**【Please fill in during the registration stage↓】**
**Brief introduction of the work**:
The smart car consists of two parts: the remote control and the remote control car. The remote control has three working modes (infrared transmission mode, Bluetooth transmission mode and 2.4G wireless transmission mode). The remote control car consists of a chassis (purchased on Taobao) and a control part. The remote control car has three operating modes: free control mode, obstacle avoidance mode, and tracking mode.

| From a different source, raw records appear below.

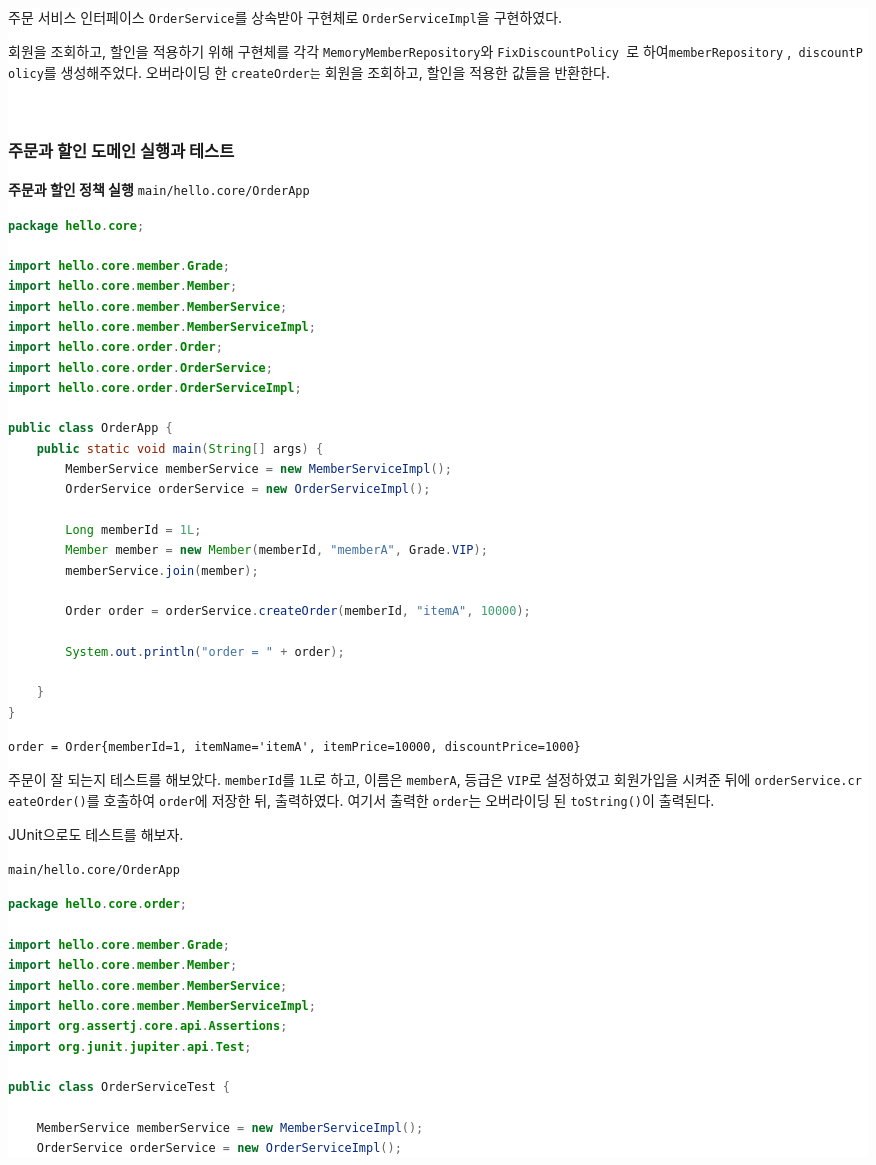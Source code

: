 주문 서비스 인터페이스 `OrderService`를 상속받아 구현체로 `OrderServiceImpl`을 구현하였다. 

회원을 조회하고, 할인을 적용하기 위해 구현체를 각각 `MemoryMemberRepository`와 `FixDiscountPolicy `로 하여`memberRepository`  ,` discountPolicy`를 생성해주었다.  오버라이딩 한 `createOrder는` 회원을 조회하고, 할인을 적용한 값들을 반환한다.





<br>



### 주문과 할인 도메인 실행과 테스트

**주문과 할인 정책 실행** `main/hello.core/OrderApp`

```java
package hello.core;

import hello.core.member.Grade;
import hello.core.member.Member;
import hello.core.member.MemberService;
import hello.core.member.MemberServiceImpl;
import hello.core.order.Order;
import hello.core.order.OrderService;
import hello.core.order.OrderServiceImpl;

public class OrderApp {
    public static void main(String[] args) {
        MemberService memberService = new MemberServiceImpl();
        OrderService orderService = new OrderServiceImpl();

        Long memberId = 1L;
        Member member = new Member(memberId, "memberA", Grade.VIP);
        memberService.join(member);

        Order order = orderService.createOrder(memberId, "itemA", 10000);

        System.out.println("order = " + order);

    }
}
```

```
order = Order{memberId=1, itemName='itemA', itemPrice=10000, discountPrice=1000}
```

주문이 잘 되는지 테스트를 해보았다. `memberId`를 `1L`로 하고, 이름은 `memberA`, 등급은 `VIP`로 설정하였고 회원가입을 시켜준 뒤에 `orderService.createOrder()`를 호출하여 `order`에 저장한 뒤, 출력하였다. 여기서 출력한 `order`는 오버라이딩 된 `toString()`이 출력된다.



JUnit으로도 테스트를 해보자.

`main/hello.core/OrderApp`

```java
package hello.core.order;

import hello.core.member.Grade;
import hello.core.member.Member;
import hello.core.member.MemberService;
import hello.core.member.MemberServiceImpl;
import org.assertj.core.api.Assertions;
import org.junit.jupiter.api.Test;

public class OrderServiceTest {

    MemberService memberService = new MemberServiceImpl();
    OrderService orderService = new OrderServiceImpl();
```
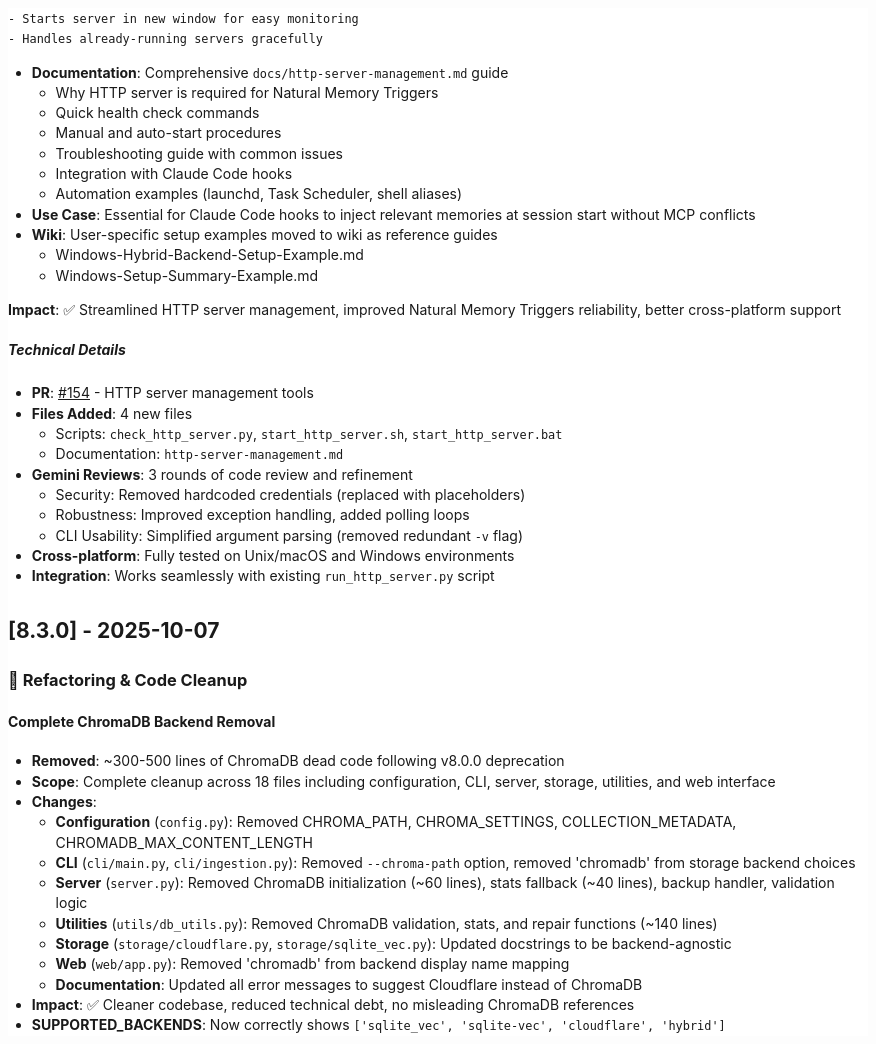     - Starts server in new window for easy monitoring
    - Handles already-running servers gracefully
- **Documentation**: Comprehensive `docs/http-server-management.md` guide
  - Why HTTP server is required for Natural Memory Triggers
  - Quick health check commands
  - Manual and auto-start procedures
  - Troubleshooting guide with common issues
  - Integration with Claude Code hooks
  - Automation examples (launchd, Task Scheduler, shell aliases)
- **Use Case**: Essential for Claude Code hooks to inject relevant memories at session start without MCP conflicts
- **Wiki**: User-specific setup examples moved to wiki as reference guides
  - Windows-Hybrid-Backend-Setup-Example.md
  - Windows-Setup-Summary-Example.md

**Impact**: ✅ Streamlined HTTP server management, improved Natural Memory Triggers reliability, better cross-platform support

##### **Technical Details**
- **PR**: [#154](https://github.com/doobidoo/mcp-memory-service/pull/154) - HTTP server management tools
- **Files Added**: 4 new files
  - Scripts: `check_http_server.py`, `start_http_server.sh`, `start_http_server.bat`
  - Documentation: `http-server-management.md`
- **Gemini Reviews**: 3 rounds of code review and refinement
  - Security: Removed hardcoded credentials (replaced with placeholders)
  - Robustness: Improved exception handling, added polling loops
  - CLI Usability: Simplified argument parsing (removed redundant `-v` flag)
- **Cross-platform**: Fully tested on Unix/macOS and Windows environments
- **Integration**: Works seamlessly with existing `run_http_server.py` script

## [8.3.0] - 2025-10-07

### 🧹 **Refactoring & Code Cleanup**

#### **Complete ChromaDB Backend Removal**
- **Removed**: ~300-500 lines of ChromaDB dead code following v8.0.0 deprecation
- **Scope**: Complete cleanup across 18 files including configuration, CLI, server, storage, utilities, and web interface
- **Changes**:
  - **Configuration** (`config.py`): Removed CHROMA_PATH, CHROMA_SETTINGS, COLLECTION_METADATA, CHROMADB_MAX_CONTENT_LENGTH
  - **CLI** (`cli/main.py`, `cli/ingestion.py`): Removed `--chroma-path` option, removed 'chromadb' from storage backend choices
  - **Server** (`server.py`): Removed ChromaDB initialization (~60 lines), stats fallback (~40 lines), backup handler, validation logic
  - **Utilities** (`utils/db_utils.py`): Removed ChromaDB validation, stats, and repair functions (~140 lines)
  - **Storage** (`storage/cloudflare.py`, `storage/sqlite_vec.py`): Updated docstrings to be backend-agnostic
  - **Web** (`web/app.py`): Removed 'chromadb' from backend display name mapping
  - **Documentation**: Updated all error messages to suggest Cloudflare instead of ChromaDB
- **Impact**: ✅ Cleaner codebase, reduced technical debt, no misleading ChromaDB references
- **SUPPORTED_BACKENDS**: Now correctly shows `['sqlite_vec', 'sqlite-vec', 'cloudflare', 'hybrid']`
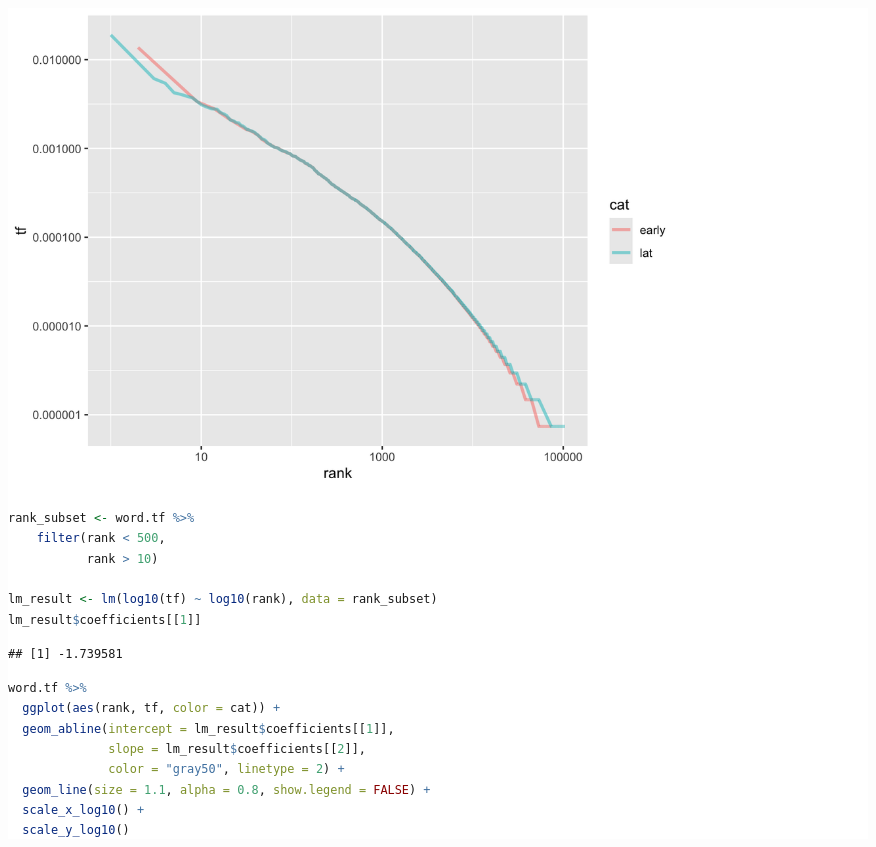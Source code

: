 <img src="R35_tm_typhoon_files/figure-html/unnamed-chunk-13-1.png" width="672" />


``` r
rank_subset <- word.tf %>%
    filter(rank < 500,
           rank > 10)

lm_result <- lm(log10(tf) ~ log10(rank), data = rank_subset)
lm_result$coefficients[[1]]
```

``` output
## [1] -1.739581
```


``` r
word.tf %>% 
  ggplot(aes(rank, tf, color = cat)) + 
  geom_abline(intercept = lm_result$coefficients[[1]], 
              slope = lm_result$coefficients[[2]], 
              color = "gray50", linetype = 2) +
  geom_line(size = 1.1, alpha = 0.8, show.legend = FALSE) + 
  scale_x_log10() +
  scale_y_log10()
```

**【Please fill in during the competition stage↓】**
**I. Details of the work:**
1. The original intention of making this smart car: I have been doing single-chip microcomputer software programming for many years since graduation. Due to the nature of the work, there are dedicated people in charge of hardware design and circuit board production, and even circuit board welding does not need to be done by myself. My main job is that others hand over the intact circuit board and schematic diagram to me, and I will complete the program and implement its functions according to the company's requirements. Later, I had extra time, and according to my own preferences, I also wanted to try to make some small things I wanted to make. One is to practice drawing circuit boards, the second is to keep my childishness and make some toys I want to play with for myself, and the third is to strengthen my learning of hardware. Based on these three ideas, I started my hardware production. The first thing that came to my mind was the car I made in college. At that time, the car, hardware Most of them were purchased ready-made, spliced together with various modules, and improved by myself. They only had a tracking function. I wanted to make a small car that can track, avoid obstacles and be controlled by a remote control. By chance, I logged into the 21IC forum and found the electronic design competition held by Jialichuang. I read the introduction and found that I met the requirements, so I signed up for the competition. I thought I could use this platform to showcase my own small creations, broaden my horizons, and learn from other people's creations. It would be even better if I could get guidance from professionals. I have always been curious about the Bluetooth module and the 2.4G wireless module, but have never used them. In order to learn these two modules, I combined them with my remote control car and remote control, and of course added traditional communication modules (infrared transmitter and infrared receiver).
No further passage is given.